Selon M. Lacroix, les «animateurs dits «vedettes» de votre réseau de télévision Sun TV utilisent dorénavant vos journaux et vos ondes pour nous insulter publiquement». M. Lacroix enchaîne avec une liste d'insultes proférées à son égard aux heures de grande écoute comme «pompous little prick» (petit minable prétentieux), «wastrel» (gaspilleur), «money-burning» (dépensier) ou encore «party hard elitist» (élitiste qui brûle son argent et qui fait la fête).

Il dénonce également une vidéo créée par Sun TV (propriété de Quebecor) et qui «dépasse les bornes». La vidéo en question présente la vice-présidente, services anglais de CBC à côté de personnages dénudés de la série Hard (présenté sur Tou.TV, appartenant à Radio-Canada). Certaines parties de leur corps sont camouflées par des logos de Radio-Canada/CBC.

«Cette initiative est tout simplement inacceptable, disgracieuse, et ne cherche qu'à ternir l'image et la réputation d'une des principales dirigeantes de CBC/Radio-Canada», déclare M. Lacroix.

Dès le lendemain, le 15 février, le vice-président aux affaires juridiques de Quebecor a transmis à M. Lacroix la réponse de son entreprise.
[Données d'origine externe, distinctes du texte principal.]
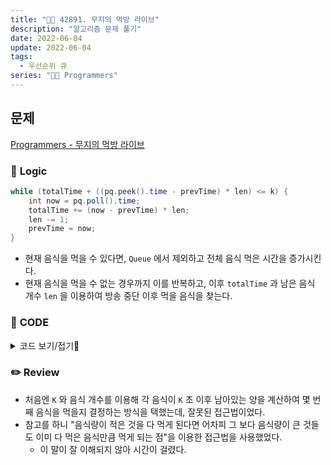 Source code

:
 ```yaml
---
title: "👩‍💻 42891. 무지의 먹방 라이브"
description: "알고리즘 문제 풀기"
date: 2022-06-04
update: 2022-06-04
tags:
  - 우선순위 큐
series: "👩‍💻 Programmers"
---
```


## 문제
[Programmers - 무지의 먹방 라이브](https://programmers.co.kr/learn/courses/30/lessons/42891)

### 📍 **Logic**

```java
while (totalTime + ((pq.peek().time - prevTime) * len) <= k) {
    int now = pq.poll().time;
    totalTime += (now - prevTime) * len;
    len -= 1;
    prevTime = now;
}
```

- 현재 음식을 먹을 수 있다면, `Queue` 에서 제외하고 전체 음식 먹은 시간을 증가시킨다.
- 현재 음식을 먹을 수 없는 경우까지 이를 반복하고, 이후 `totalTime` 과 남은 음식 개수 `len` 을 이용하여 방송 중단 이후 먹을 음식을 찾는다.

### 📄 **CODE**

<details>
  <summary>코드 보기/접기💫</summary>
    <div markdown="1">

	import java.util.*;

    class Food implements Comparable<Food> {
        int time;
        int idx;
        
        public Food(int time, int idx) {
            this.time = time;
            this.idx = idx;
        }
        
        @Override
        public int compareTo(Food f) {
            return this.time - f.time;
        }
    }

    class Solution {
        public int solution(int[] food_times, long k) {
            Queue<Food> pq = new PriorityQueue<>();
            // 모든 음식을 먹는데 걸리는 총 시간
            long foodSum = 0;
            int len = food_times.length;
            
            for (int i = 0; i < len; i++) {
                pq.add(new Food(food_times[i], i));
                foodSum += food_times[i];
            }
        
            // 음식을 다 섭취했는데 아직 K초가 되지 않았다면 -1 반환
            if (foodSum <= k) return -1;
            
            // 먹는데 사용한 시간
            long totalTime = 0;
            // 직전에 다 먹은 음식 시간
            long prevTime = 0;
            
            // 현재 음식을 먹을 수 있는 경우, totalTime을 증가
            while (totalTime + ((pq.peek().time - prevTime) * len) <= k) {
                int now = pq.poll().time;
                totalTime += (now - prevTime) * len;
                len -= 1;
                prevTime = now;
            }
            
            ArrayList<Food> remainFoods = new ArrayList<>();
            
            while (!pq.isEmpty()) remainFoods.add(pq.poll());
            
            // idx를 기준으로 오름차순 정렬
            remainFoods.sort(Comparator.comparingInt(o -> o.idx));
            
            return remainFoods.get((int) ((k - totalTime) % len)).idx + 1;
        }
    }
  	</div>
</details>

### ✏️ **Review**
- 처음엔 `K` 와 음식 개수를 이용해 각 음식이 `K` 초 이후 남아있는 양을 계산하여 몇 번째 음식을 먹을지 결정하는 방식을 택했는데, 잘못된 접근법이었다.
- 참고를 하니 "음식량이 적은 것을 다 먹게 된다면 어차피 그 보다 음식량이 큰 것들도 이미 다 먹은 음식만큼 먹게 되는 점"을 이용한 접근법을 사용했었다. 
  - 이 말이 잘 이해되지 않아 시간이 걸렸다.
Marc Tremblay affirme que le reportage décrié «s'inscrit sans réserve dans les paramètres du droit à la liberté d'expression tel qu'il existe au Canada».

M. Tremblay affirme par ailleurs que le conseil d'administration ne peut pas s'immiscer dans le travail des journalistes de l'entreprise, et ce, d'aucune manière.

«Nous ignorons de quelle manière se passent les choses chez vous, mais nous vous confirmons qu'au sein de QMI, le respect de l'indépendance des salles de rédaction est un principe sacré et appliqué de façon absolue, et que nous ne pouvons imaginer en vertu de quel droit le Conseil d'administration pourrait dicter une façon de faire aux professionnels de l'information de nos médias, que ce soit quant au fond ou à la forme de leur expression journalistique.»

«Les journalistes de Radio-Canada/CBC seraient les premiers à décrier pareille intervention», ajoute-t-il.

Ni Quebecor, ni Radio-Canada n'ont répondu à nos questions.